▼

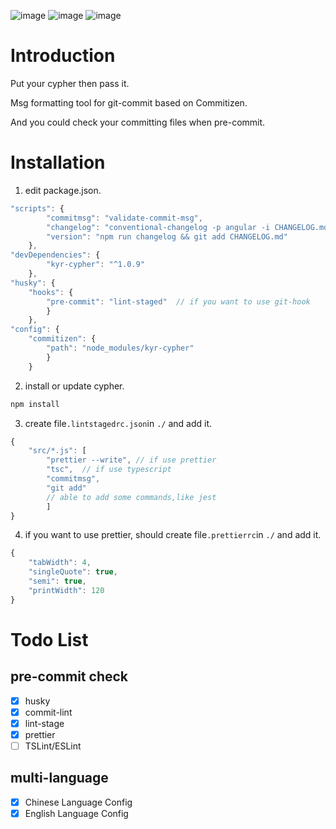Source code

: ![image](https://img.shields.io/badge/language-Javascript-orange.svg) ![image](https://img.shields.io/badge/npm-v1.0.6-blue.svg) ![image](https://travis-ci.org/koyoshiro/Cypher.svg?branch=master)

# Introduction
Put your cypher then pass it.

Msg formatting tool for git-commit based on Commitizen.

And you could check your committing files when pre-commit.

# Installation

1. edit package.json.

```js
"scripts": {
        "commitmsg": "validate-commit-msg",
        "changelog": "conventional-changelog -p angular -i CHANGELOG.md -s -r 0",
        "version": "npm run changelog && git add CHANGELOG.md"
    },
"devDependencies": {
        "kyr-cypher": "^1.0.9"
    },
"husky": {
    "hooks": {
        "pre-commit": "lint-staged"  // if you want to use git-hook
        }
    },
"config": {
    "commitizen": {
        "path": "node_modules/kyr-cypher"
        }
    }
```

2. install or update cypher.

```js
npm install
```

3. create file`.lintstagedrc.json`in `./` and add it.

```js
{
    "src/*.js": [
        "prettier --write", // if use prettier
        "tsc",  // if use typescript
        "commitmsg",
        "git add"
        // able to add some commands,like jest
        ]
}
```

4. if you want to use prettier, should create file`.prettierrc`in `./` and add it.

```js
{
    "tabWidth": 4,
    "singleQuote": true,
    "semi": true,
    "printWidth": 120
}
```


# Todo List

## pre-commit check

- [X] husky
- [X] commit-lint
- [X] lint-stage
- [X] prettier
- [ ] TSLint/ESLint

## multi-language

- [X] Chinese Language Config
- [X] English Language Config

▲

● EXERCISE OBJECTIVE
Without any pictures, output exactly the lines from the start of the material through the line that contains "Put your cypher then pass it.", and only those.

● ANSWER TO THIS TASK
Source code

: ![image](https://img.shields.io/badge/language-Javascript-orange.svg) ![image](https://img.shields.io/badge/npm-v1.0.6-blue.svg) ![image](https://travis-ci.org/koyoshiro/Cypher.svg?branch=master)

# Introduction
Put your cypher then pass it.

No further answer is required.